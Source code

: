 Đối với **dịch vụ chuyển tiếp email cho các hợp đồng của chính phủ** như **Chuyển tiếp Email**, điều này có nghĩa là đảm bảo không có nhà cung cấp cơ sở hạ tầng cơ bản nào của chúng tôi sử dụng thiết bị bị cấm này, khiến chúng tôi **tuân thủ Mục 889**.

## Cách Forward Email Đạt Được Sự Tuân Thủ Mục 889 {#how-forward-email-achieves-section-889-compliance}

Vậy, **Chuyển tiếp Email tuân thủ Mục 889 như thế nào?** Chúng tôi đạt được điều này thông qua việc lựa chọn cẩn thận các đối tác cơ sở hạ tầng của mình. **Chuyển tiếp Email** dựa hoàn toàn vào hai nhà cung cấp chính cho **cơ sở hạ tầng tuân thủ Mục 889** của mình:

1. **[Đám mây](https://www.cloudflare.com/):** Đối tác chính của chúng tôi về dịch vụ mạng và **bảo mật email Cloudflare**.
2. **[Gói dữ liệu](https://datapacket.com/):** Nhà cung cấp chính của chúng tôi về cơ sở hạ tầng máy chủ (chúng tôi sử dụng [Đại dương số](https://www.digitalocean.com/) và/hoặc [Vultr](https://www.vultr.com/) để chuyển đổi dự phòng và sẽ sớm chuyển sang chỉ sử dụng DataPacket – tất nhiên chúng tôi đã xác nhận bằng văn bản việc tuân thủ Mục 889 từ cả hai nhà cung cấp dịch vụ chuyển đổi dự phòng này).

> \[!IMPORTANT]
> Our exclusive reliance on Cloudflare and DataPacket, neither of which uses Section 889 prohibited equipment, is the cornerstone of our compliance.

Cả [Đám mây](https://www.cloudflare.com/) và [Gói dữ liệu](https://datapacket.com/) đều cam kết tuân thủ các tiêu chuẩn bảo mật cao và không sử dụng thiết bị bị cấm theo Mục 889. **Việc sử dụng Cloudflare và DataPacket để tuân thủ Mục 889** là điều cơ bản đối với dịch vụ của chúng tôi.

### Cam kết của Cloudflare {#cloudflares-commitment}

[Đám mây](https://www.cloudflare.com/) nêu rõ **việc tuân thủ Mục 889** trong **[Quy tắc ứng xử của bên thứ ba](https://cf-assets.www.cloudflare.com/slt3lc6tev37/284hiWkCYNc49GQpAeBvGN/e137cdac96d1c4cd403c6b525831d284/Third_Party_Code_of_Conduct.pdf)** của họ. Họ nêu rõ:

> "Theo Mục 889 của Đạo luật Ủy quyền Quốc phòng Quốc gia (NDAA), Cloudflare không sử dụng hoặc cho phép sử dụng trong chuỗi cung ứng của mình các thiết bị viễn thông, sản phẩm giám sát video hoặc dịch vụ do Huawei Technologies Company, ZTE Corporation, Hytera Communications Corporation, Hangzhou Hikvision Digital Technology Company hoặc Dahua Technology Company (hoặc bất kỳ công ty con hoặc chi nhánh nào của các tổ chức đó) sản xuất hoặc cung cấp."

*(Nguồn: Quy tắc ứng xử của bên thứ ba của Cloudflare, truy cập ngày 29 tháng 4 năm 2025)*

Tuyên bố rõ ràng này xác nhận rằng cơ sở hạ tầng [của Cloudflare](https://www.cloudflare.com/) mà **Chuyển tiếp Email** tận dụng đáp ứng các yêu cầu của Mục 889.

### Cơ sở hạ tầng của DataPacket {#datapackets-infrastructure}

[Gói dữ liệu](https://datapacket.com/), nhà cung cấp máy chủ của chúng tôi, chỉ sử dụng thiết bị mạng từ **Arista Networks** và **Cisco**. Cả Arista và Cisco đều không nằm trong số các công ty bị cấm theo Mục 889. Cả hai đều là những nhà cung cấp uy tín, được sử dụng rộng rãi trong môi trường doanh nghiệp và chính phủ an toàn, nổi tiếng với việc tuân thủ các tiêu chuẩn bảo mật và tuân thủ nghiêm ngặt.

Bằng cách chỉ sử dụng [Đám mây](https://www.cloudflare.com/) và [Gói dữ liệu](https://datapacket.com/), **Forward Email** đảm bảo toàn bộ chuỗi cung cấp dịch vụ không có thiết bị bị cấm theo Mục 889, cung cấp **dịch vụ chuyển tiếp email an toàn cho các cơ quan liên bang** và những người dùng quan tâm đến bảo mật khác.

────

All that is wanted is an exact copy of the lines above from the one with "Mục 889 của" through the one with "### Cơ sở hạ", with both ends included.

> "Theo Mục 889 của Đạo luật Ủy quyền Quốc phòng Quốc gia (NDAA), Cloudflare không sử dụng hoặc cho phép sử dụng trong chuỗi cung ứng của mình các thiết bị viễn thông, sản phẩm giám sát video hoặc dịch vụ do Huawei Technologies Company, ZTE Corporation, Hytera Communications Corporation, Hangzhou Hikvision Digital Technology Company hoặc Dahua Technology Company (hoặc bất kỳ công ty con hoặc chi nhánh nào của các tổ chức đó) sản xuất hoặc cung cấp."

*(Nguồn: Quy tắc ứng xử của bên thứ ba của Cloudflare, truy cập ngày 29 tháng 4 năm 2025)*

Tuyên bố rõ ràng này xác nhận rằng cơ sở hạ tầng [của Cloudflare](https://www.cloudflare.com/) mà **Chuyển tiếp Email** tận dụng đáp ứng các yêu cầu của Mục 889.

### Cơ sở hạ tầng của DataPacket {#datapackets-infrastructure}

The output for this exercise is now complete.